AKŞAM
34 yaşında kariyerine nokta koyan Türk asıllı Alman yıldız Mesut Özil, İspanyol basınından Marca'ya verdiği röportajda samimi açıklamalarda bulundu: "Kariyerim boyunca çok fazla sakatlık yaşamadım ve her zaman formdaydım ama son birkaç ay benim için çok ağır ve zor geçti. Artık sahada takımıma istediğim gibi yardımcı olamıyordum. Başakşehir yönetimiyle bunu konuştuk ve bu kararı aldım. Şimdilik Türkiye'de aileme odaklanacağım. Hayatta aldığım en büyük iki hediye olan kızlarımın büyüdüğünü görmek, en çok istediğim şey. Onlarla her saniyeden keyif alıyorum. Dürüst olmak gerekirse teknik direktör olmak veya futbol dünyasının içine girmek gibi bir planım yok. 17 yıldır bu işin içindeyim; çok da keyif aldım ancak biraz sakinlik istiyorum.
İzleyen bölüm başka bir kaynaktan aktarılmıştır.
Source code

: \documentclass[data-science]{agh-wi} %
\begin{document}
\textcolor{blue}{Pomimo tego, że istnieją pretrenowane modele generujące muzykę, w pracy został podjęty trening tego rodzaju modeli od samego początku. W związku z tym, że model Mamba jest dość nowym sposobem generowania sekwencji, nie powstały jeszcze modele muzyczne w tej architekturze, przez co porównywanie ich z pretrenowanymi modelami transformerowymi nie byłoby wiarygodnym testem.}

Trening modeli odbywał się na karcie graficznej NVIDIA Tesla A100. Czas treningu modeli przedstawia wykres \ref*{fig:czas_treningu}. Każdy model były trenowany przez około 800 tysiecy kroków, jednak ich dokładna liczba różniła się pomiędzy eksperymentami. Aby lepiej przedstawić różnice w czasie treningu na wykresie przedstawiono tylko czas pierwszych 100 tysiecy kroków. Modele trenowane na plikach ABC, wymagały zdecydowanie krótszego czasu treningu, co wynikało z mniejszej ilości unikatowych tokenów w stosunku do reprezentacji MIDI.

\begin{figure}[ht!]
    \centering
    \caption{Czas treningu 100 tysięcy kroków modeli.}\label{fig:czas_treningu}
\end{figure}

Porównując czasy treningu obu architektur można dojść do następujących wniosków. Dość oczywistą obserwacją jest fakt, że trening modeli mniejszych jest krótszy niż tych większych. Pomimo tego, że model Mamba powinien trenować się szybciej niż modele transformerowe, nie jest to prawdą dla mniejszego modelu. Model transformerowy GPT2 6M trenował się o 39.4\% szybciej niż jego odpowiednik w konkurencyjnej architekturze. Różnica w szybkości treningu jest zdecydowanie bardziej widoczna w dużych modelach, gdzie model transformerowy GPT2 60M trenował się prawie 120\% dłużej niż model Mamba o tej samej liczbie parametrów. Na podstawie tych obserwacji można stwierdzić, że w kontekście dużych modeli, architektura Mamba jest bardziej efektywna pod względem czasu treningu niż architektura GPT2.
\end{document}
TÜRKİYE'DE F.BAHÇE'Yİ TUTTUM
Goller, asistler, ve şampiyonluklar değil. En çok gurur duyduğum şey futbol dışında insanlara yardım etme imkânım olmasıydı. Özellikle Afrika ve Güney Amerika'daki yardıma muhtaç insanlara bir şeyler verebilmekti ve buna devam edeceğim. Çocukken annemin bana öğrettiği buydu ve bununla gurur duyuyorum. Almanya'da hep Schalke 04 taraftarı oldum, Türkiye'de ise Fenerbahçe'yi tuttum. Çocukken en sevdiğim iki kulüptü. İkisinde de oynamak büyük onurdu. Şampiyonlar Ligi'ni kazanmak hayallerimden biriydi ama hayatta her zaman her şeye sahip olamazsınız. Ve Dünya Kupası'nı, Şampiyonlar Ligi'ne değişmem.
MOURINHO EN BÜYÜK ETKENDİ Real Madrid'i seçmeme sebep olan tek kişi Jose Mourinho oldu. Bana VIP bir tur düzenledi. Kulübün her yerini gezdirdi, planlarını anlattı. Tüylerim diken diken olmuştu. Barcelona ile de görüştüm ancak coşku daha azdı. Guardiola benimle tanışmadı bile. Oysa bu görüşmelerden önce Barcelona'nın tarzını daha çok seviyordum ve orada oynayabileceğimi düşünüyordum. Mourinho, kararımı vermemdeki en önemli faktör oldu."